From 1d016c5164184e965fe7b147813055c8e08bc53f Mon Sep 17 00:00:00 2001
From: Alek Ratzloff <alekratz@gmail.com>
Date: Fri, 3 Jun 2022 18:24:25 -0700
Subject: [PATCH] markov: Add up process-scheduled saving

This allows markov to save (hopefully) in parallel using a
ProcessPoolExecutor. Since objects are sent over-the-wire and copied,
pruning in parallel is not an issue.

Signed-off-by: Alek Ratzloff <alekratz@gmail.com>
---
 plugins/markov.py | 33 +++++++++++++++++++++++----------
 1 file changed, 23 insertions(+), 10 deletions(-)
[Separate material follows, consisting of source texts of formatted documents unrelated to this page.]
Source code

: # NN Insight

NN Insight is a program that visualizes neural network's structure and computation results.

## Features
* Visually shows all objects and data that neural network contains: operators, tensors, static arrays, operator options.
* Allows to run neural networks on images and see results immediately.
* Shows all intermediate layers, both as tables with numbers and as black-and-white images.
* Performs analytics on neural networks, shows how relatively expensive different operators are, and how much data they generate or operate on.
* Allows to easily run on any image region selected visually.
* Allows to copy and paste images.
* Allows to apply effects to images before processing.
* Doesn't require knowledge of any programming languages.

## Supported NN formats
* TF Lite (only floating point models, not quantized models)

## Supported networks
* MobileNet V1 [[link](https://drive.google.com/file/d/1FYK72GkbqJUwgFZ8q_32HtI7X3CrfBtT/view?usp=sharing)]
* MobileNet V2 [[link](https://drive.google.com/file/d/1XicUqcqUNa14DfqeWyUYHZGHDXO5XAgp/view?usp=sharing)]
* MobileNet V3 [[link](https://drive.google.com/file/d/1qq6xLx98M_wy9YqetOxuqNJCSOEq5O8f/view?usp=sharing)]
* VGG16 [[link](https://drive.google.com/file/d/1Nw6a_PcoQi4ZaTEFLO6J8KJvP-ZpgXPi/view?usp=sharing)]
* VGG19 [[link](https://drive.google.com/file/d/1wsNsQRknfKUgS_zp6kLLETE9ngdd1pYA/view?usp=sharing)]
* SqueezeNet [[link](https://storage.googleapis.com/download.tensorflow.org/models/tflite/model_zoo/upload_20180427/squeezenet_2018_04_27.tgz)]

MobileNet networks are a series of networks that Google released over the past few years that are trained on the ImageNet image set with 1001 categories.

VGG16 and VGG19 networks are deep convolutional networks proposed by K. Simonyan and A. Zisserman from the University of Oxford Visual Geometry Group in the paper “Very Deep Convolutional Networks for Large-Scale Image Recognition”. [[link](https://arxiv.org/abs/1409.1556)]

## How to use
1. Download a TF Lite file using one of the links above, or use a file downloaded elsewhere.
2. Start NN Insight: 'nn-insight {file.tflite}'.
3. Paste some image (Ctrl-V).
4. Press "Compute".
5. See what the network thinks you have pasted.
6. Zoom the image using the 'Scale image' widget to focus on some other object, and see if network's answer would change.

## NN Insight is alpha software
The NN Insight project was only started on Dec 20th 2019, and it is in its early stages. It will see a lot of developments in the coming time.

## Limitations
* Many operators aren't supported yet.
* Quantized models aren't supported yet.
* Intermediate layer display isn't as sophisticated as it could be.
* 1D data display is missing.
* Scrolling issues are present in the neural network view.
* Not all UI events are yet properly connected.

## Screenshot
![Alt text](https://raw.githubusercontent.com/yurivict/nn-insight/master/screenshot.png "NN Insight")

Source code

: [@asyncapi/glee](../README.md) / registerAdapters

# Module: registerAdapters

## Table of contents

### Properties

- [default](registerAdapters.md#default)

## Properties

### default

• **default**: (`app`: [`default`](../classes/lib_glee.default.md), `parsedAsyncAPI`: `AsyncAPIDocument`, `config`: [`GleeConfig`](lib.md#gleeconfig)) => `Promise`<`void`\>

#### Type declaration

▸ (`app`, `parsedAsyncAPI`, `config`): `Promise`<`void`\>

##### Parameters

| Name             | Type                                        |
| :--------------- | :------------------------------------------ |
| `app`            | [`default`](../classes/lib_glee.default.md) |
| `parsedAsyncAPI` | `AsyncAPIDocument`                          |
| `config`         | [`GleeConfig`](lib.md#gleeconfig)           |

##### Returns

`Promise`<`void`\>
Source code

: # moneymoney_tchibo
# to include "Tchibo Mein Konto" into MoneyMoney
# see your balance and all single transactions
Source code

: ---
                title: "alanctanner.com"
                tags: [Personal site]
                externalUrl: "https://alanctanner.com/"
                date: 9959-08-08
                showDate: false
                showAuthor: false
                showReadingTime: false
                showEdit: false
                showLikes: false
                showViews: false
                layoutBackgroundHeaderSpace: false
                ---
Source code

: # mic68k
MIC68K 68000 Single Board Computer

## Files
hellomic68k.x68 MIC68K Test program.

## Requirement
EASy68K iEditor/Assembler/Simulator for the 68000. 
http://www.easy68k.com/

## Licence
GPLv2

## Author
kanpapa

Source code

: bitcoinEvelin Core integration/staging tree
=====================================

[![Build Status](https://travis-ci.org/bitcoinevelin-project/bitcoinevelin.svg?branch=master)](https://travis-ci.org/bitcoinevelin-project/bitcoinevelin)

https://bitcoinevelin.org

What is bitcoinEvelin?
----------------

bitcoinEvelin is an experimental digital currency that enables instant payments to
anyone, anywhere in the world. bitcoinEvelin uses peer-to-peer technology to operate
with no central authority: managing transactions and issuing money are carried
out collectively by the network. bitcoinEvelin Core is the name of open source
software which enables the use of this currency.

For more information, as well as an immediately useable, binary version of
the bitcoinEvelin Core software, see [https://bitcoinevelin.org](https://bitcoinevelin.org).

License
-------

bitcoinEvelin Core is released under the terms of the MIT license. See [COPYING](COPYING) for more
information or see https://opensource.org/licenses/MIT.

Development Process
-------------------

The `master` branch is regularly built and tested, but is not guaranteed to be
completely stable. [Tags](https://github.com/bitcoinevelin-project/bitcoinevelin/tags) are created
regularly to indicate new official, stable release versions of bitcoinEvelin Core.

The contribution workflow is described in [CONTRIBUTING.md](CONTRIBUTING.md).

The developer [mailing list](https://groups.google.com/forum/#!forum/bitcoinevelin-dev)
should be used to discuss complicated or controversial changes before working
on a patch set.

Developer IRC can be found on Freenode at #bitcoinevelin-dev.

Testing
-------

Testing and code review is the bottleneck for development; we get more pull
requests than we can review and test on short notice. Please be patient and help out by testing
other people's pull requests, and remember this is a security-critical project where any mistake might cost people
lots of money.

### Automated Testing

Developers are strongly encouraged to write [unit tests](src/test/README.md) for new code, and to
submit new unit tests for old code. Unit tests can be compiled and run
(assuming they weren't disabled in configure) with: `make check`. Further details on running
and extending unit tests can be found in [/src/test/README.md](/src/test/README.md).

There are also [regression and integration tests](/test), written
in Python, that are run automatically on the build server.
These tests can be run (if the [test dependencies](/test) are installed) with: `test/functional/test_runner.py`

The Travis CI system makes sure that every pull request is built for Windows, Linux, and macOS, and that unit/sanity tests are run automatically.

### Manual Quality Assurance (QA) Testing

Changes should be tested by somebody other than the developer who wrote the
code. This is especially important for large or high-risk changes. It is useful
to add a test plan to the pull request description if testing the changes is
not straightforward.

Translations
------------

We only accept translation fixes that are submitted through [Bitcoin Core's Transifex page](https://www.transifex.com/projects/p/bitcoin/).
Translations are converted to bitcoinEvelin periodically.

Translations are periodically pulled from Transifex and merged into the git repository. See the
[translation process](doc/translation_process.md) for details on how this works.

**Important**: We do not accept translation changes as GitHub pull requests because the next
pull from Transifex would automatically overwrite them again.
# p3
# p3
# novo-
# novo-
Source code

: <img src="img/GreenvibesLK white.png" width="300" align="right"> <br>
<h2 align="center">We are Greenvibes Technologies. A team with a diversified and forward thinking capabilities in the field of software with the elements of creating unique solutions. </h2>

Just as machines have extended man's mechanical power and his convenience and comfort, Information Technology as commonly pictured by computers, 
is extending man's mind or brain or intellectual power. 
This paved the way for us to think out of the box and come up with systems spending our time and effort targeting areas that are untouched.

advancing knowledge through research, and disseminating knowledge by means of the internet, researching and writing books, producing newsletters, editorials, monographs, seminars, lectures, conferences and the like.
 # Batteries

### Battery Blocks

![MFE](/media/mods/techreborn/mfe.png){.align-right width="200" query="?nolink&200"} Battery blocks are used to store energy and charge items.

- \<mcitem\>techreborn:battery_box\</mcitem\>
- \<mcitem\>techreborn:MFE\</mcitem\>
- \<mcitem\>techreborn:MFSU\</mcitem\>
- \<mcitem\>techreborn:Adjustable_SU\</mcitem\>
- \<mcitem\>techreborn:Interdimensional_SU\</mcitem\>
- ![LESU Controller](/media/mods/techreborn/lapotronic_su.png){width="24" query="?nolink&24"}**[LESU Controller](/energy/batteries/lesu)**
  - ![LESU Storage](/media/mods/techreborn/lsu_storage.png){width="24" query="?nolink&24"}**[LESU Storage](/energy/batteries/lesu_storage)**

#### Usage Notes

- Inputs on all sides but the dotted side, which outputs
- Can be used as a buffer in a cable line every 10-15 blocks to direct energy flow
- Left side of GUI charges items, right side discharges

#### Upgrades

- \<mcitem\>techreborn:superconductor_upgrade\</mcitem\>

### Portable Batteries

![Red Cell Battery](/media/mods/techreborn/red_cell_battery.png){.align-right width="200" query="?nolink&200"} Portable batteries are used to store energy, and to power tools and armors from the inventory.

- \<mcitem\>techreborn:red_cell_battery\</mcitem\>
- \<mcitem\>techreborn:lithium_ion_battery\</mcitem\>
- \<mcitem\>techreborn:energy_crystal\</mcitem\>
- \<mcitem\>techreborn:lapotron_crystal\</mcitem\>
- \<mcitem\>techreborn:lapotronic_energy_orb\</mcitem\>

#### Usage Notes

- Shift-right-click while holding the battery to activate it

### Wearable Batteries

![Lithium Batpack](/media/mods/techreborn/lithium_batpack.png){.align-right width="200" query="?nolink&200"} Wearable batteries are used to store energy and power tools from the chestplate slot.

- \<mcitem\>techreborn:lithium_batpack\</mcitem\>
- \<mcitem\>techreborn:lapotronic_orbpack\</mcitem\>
diff --git a/plugins/markov.py b/plugins/markov.py
index 24cb328..3bde931 100644
--- a/plugins/markov.py
+++ b/plugins/markov.py
@@ -264,17 +264,30 @@ class Markov(Plugin):
 
     async def save(self, retain_after: float | None = None):
         async with self.__saving:
+            from concurrent.futures import ProcessPoolExecutor
+
             log.info("Saving markov chains")
-            for chains in self.__chains.values():
-                for chain in chains.values():
-                    chain.save()
-                    # Prune
-                    retain = True
-                    if retain_after is not None:
-                        retain = chain.last_access > retain_after
-                    if not retain:
-                        log.debug("Pruning markov chain %s from memory", chain.path)
-                        chain.clear_cache()
+            coros = []
+            loop = asyncio.get_running_loop()
+            # ProcessPoolExecutor is an explicit decision I've made to use,
+            # because it allows us to save in a different process, with
+            # different memory, and simultaneously clear it if it needs to be
+            # cleared.
+            with ProcessPoolExecutor() as pool:
+                for chains in self.__chains.values():
+                    for chain in chains.values():
+                        # Start the save in a new process, in a new task.
+                        coro = loop.run_in_executor(pool, chain.save)
+                        coros += [coro]
+                        # Prune
+                        retain = True
+                        if retain_after is not None:
+                            retain = chain.last_access > retain_after
+                        if not retain:
+                            log.info("Pruning markov chain %s from memory", chain.path)
+                            chain.clear_cache()
+                if coros:
+                    await asyncio.gather(*coros)
             log.info("Done")
 
     async def on_unload(self, conn: IrcProtocol):